# [PROMPT]
Exactly as they appear, output all of the records. Skip any images.

# [PROVIDED DATA]
Segment Open

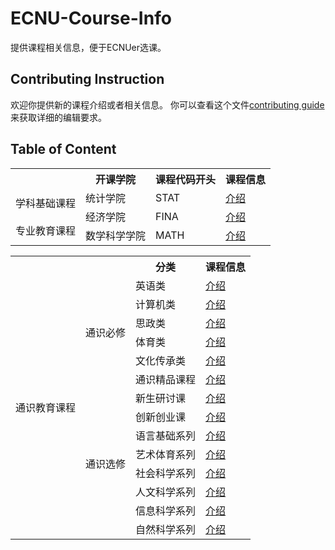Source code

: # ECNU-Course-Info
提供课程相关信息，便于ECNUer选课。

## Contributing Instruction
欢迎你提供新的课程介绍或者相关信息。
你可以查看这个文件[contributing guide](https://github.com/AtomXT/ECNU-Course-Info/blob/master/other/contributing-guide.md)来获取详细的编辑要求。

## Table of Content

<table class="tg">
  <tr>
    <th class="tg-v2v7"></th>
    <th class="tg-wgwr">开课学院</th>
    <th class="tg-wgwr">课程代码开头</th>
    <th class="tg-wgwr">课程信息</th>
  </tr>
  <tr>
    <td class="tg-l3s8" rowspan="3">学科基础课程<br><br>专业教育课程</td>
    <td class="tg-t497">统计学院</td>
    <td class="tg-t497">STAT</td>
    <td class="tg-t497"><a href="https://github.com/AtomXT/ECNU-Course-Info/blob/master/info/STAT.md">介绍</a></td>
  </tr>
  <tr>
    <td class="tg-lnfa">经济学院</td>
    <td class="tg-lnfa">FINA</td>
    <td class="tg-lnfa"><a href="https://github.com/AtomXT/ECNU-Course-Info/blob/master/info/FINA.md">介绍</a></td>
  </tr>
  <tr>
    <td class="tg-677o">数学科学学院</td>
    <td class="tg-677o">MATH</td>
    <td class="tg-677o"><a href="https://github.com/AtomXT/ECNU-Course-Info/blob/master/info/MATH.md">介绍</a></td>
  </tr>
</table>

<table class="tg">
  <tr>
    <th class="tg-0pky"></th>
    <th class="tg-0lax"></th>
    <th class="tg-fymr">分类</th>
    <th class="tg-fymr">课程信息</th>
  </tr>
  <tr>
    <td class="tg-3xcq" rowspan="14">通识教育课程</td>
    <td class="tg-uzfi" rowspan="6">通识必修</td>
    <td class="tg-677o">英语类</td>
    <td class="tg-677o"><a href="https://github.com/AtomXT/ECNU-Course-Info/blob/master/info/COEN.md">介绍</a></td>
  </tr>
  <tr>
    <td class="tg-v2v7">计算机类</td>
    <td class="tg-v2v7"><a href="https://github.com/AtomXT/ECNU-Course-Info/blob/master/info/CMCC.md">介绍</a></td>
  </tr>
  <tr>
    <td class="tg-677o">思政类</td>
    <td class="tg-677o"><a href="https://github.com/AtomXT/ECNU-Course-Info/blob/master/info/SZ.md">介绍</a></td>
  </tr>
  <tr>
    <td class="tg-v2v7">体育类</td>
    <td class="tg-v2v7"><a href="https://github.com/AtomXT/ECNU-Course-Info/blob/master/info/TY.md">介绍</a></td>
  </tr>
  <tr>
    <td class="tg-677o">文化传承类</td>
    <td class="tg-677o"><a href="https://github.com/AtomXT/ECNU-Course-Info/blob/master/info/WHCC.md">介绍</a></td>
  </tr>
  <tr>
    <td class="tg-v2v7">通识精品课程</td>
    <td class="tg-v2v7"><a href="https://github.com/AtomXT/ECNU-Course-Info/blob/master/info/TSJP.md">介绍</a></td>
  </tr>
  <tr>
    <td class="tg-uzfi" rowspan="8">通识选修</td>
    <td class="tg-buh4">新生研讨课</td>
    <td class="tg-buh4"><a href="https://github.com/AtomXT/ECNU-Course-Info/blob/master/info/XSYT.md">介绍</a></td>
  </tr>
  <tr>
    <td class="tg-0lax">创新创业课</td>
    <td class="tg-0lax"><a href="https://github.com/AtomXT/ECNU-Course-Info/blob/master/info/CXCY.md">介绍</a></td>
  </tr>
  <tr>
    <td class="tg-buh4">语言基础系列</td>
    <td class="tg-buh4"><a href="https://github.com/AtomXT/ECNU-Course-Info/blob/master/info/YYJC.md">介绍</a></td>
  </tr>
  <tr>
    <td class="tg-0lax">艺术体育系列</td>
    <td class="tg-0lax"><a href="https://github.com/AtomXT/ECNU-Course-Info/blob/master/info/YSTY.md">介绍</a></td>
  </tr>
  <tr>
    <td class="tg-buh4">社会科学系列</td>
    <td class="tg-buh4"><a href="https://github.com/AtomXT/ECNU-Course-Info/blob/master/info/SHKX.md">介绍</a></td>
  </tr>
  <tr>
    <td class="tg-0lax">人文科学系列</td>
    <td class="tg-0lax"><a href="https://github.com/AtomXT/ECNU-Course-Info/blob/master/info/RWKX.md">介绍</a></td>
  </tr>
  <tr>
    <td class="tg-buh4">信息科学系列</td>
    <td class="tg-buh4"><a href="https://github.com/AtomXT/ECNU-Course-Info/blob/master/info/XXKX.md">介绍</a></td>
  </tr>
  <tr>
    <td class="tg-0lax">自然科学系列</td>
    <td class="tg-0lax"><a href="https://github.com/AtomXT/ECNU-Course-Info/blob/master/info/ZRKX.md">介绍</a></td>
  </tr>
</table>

Segment Closed

# [RESULT OF THIS TASK]
Source code

: # ECNU-Course-Info
提供课程相关信息，便于ECNUer选课。

## Contributing Instruction
欢迎你提供新的课程介绍或者相关信息。
你可以查看这个文件[contributing guide](https://github.com/AtomXT/ECNU-Course-Info/blob/master/other/contributing-guide.md)来获取详细的编辑要求。

## Table of Content

<table class="tg">
  <tr>
    <th class="tg-v2v7"></th>
    <th class="tg-wgwr">开课学院</th>
    <th class="tg-wgwr">课程代码开头</th>
    <th class="tg-wgwr">课程信息</th>
  </tr>
  <tr>
    <td class="tg-l3s8" rowspan="3">学科基础课程<br><br>专业教育课程</td>
    <td class="tg-t497">统计学院</td>
    <td class="tg-t497">STAT</td>
    <td class="tg-t497"><a href="https://github.com/AtomXT/ECNU-Course-Info/blob/master/info/STAT.md">介绍</a></td>
  </tr>
  <tr>
    <td class="tg-lnfa">经济学院</td>
    <td class="tg-lnfa">FINA</td>
    <td class="tg-lnfa"><a href="https://github.com/AtomXT/ECNU-Course-Info/blob/master/info/FINA.md">介绍</a></td>
  </tr>
  <tr>
    <td class="tg-677o">数学科学学院</td>
    <td class="tg-677o">MATH</td>
    <td class="tg-677o"><a href="https://github.com/AtomXT/ECNU-Course-Info/blob/master/info/MATH.md">介绍</a></td>
  </tr>
</table>

<table class="tg">
  <tr>
    <th class="tg-0pky"></th>
    <th class="tg-0lax"></th>
    <th class="tg-fymr">分类</th>
    <th class="tg-fymr">课程信息</th>
  </tr>
  <tr>
    <td class="tg-3xcq" rowspan="14">通识教育课程</td>
    <td class="tg-uzfi" rowspan="6">通识必修</td>
    <td class="tg-677o">英语类</td>
    <td class="tg-677o"><a href="https://github.com/AtomXT/ECNU-Course-Info/blob/master/info/COEN.md">介绍</a></td>
  </tr>
  <tr>
    <td class="tg-v2v7">计算机类</td>
    <td class="tg-v2v7"><a href="https://github.com/AtomXT/ECNU-Course-Info/blob/master/info/CMCC.md">介绍</a></td>
  </tr>
  <tr>
    <td class="tg-677o">思政类</td>
    <td class="tg-677o"><a href="https://github.com/AtomXT/ECNU-Course-Info/blob/master/info/SZ.md">介绍</a></td>
  </tr>
  <tr>
    <td class="tg-v2v7">体育类</td>
    <td class="tg-v2v7"><a href="https://github.com/AtomXT/ECNU-Course-Info/blob/master/info/TY.md">介绍</a></td>
  </tr>
  <tr>
    <td class="tg-677o">文化传承类</td>
    <td class="tg-677o"><a href="https://github.com/AtomXT/ECNU-Course-Info/blob/master/info/WHCC.md">介绍</a></td>
  </tr>
  <tr>
    <td class="tg-v2v7">通识精品课程</td>
    <td class="tg-v2v7"><a href="https://github.com/AtomXT/ECNU-Course-Info/blob/master/info/TSJP.md">介绍</a></td>
  </tr>
  <tr>
    <td class="tg-uzfi" rowspan="8">通识选修</td>
    <td class="tg-buh4">新生研讨课</td>
    <td class="tg-buh4"><a href="https://github.com/AtomXT/ECNU-Course-Info/blob/master/info/XSYT.md">介绍</a></td>
  </tr>
  <tr>
    <td class="tg-0lax">创新创业课</td>
    <td class="tg-0lax"><a href="https://github.com/AtomXT/ECNU-Course-Info/blob/master/info/CXCY.md">介绍</a></td>
  </tr>
  <tr>
    <td class="tg-buh4">语言基础系列</td>
    <td class="tg-buh4"><a href="https://github.com/AtomXT/ECNU-Course-Info/blob/master/info/YYJC.md">介绍</a></td>
  </tr>
  <tr>
    <td class="tg-0lax">艺术体育系列</td>
    <td class="tg-0lax"><a href="https://github.com/AtomXT/ECNU-Course-Info/blob/master/info/YSTY.md">介绍</a></td>
  </tr>
  <tr>
    <td class="tg-buh4">社会科学系列</td>
    <td class="tg-buh4"><a href="https://github.com/AtomXT/ECNU-Course-Info/blob/master/info/SHKX.md">介绍</a></td>
  </tr>
  <tr>
    <td class="tg-0lax">人文科学系列</td>
    <td class="tg-0lax"><a href="https://github.com/AtomXT/ECNU-Course-Info/blob/master/info/RWKX.md">介绍</a></td>
  </tr>
  <tr>
    <td class="tg-buh4">信息科学系列</td>
    <td class="tg-buh4"><a href="https://github.com/AtomXT/ECNU-Course-Info/blob/master/info/XXKX.md">介绍</a></td>
  </tr>
  <tr>
    <td class="tg-0lax">自然科学系列</td>
    <td class="tg-0lax"><a href="https://github.com/AtomXT/ECNU-Course-Info/blob/master/info/ZRKX.md">介绍</a></td>
  </tr>
</table>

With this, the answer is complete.